AIM OF THE EXERCISE: Would you find each line in the entries below with the string "them" and copy it?

[Extracted data entries]
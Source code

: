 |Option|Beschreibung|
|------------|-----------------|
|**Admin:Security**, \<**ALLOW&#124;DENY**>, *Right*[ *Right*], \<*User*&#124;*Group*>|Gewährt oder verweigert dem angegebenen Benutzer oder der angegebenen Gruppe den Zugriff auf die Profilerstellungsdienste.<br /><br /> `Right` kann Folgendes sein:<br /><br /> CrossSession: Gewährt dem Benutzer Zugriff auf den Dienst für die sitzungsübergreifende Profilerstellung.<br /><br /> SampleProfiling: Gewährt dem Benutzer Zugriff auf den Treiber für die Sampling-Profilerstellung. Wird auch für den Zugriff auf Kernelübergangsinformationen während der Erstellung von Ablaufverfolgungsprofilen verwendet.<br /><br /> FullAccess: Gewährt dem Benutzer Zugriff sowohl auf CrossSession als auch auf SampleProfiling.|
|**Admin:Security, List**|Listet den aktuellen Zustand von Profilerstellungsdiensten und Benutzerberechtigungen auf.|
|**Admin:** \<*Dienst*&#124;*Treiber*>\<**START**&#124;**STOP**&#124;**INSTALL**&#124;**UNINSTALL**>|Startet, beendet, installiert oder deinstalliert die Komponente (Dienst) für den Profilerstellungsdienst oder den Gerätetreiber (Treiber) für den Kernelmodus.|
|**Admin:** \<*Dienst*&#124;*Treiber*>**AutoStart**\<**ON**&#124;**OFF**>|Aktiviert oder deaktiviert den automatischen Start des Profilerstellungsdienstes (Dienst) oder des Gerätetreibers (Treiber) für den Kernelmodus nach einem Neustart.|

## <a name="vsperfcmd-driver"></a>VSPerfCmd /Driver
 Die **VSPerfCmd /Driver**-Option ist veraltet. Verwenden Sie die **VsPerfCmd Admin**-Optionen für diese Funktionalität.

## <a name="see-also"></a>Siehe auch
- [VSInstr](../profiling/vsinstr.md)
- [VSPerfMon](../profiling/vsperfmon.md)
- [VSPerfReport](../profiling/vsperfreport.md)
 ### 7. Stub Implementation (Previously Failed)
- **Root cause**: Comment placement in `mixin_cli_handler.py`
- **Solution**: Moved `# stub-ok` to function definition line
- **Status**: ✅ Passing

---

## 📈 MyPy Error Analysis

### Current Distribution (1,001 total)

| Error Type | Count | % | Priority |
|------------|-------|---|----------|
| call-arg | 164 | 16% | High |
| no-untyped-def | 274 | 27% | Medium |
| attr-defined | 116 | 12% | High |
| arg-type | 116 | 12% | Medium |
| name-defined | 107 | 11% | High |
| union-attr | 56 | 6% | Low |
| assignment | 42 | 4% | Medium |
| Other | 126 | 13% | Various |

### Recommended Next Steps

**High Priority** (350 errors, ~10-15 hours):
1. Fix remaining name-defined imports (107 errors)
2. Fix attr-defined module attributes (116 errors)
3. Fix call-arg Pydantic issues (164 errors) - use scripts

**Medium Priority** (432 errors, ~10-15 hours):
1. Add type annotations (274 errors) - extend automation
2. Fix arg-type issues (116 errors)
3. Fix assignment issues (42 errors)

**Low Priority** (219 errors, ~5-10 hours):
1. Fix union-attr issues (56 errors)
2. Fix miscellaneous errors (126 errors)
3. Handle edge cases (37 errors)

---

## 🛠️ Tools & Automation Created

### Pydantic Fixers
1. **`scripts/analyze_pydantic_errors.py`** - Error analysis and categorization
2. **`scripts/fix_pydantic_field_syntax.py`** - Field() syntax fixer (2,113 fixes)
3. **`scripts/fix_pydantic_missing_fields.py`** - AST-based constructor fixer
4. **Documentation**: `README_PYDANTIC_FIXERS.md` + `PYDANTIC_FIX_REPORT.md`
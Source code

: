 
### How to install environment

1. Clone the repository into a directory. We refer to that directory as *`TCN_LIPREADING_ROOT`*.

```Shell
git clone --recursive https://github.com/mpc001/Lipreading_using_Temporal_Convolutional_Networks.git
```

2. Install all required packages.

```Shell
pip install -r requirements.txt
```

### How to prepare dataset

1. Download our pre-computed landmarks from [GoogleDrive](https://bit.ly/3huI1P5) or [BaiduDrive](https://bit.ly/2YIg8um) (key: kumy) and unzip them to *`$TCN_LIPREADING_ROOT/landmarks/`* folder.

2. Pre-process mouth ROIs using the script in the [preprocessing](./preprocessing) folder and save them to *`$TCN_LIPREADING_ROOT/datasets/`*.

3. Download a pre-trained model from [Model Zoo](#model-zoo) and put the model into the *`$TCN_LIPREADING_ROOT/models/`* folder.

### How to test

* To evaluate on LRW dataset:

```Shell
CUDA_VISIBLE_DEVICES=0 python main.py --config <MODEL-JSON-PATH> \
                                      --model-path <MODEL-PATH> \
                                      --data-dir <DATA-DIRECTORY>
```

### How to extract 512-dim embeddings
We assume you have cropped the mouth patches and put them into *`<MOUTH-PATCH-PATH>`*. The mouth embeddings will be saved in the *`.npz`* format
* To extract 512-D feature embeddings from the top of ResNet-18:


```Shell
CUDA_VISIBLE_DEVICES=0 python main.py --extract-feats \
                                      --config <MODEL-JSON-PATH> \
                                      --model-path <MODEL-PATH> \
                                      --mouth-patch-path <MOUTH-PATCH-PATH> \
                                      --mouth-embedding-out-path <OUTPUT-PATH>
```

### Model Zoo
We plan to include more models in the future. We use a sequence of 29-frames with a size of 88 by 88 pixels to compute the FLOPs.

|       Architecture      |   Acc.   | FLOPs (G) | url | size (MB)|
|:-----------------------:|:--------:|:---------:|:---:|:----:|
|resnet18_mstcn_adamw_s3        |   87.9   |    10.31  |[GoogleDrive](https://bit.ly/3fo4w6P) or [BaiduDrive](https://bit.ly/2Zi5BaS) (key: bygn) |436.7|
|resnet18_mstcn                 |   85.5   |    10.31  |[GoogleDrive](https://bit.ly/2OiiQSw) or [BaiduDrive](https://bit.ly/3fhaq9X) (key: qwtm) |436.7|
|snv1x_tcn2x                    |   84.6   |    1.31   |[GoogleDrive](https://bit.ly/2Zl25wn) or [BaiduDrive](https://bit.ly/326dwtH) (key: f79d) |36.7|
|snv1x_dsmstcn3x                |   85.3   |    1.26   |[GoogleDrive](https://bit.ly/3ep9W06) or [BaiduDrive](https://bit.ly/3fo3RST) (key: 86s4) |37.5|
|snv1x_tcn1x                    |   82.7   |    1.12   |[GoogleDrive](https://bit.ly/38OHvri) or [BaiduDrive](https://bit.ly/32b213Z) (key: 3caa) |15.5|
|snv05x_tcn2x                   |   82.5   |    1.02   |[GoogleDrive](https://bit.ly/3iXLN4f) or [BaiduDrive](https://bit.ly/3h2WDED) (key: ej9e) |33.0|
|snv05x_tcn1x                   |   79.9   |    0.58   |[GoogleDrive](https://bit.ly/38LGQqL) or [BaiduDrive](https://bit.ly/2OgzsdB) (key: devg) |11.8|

EXERCISE OUTPUT:
1. Download our pre-computed landmarks from [GoogleDrive](https://bit.ly/3huI1P5) or [BaiduDrive](https://bit.ly/2YIg8um) (key: kumy) and unzip them to *`$TCN_LIPREADING_ROOT/landmarks/`* folder.
2. Pre-process mouth ROIs using the script in the [preprocessing](./preprocessing) folder and save them to *`$TCN_LIPREADING_ROOT/datasets/`*.
We assume you have cropped the mouth patches and put them into *`<MOUTH-PATCH-PATH>`*. The mouth embeddings will be saved in the *`.npz`* format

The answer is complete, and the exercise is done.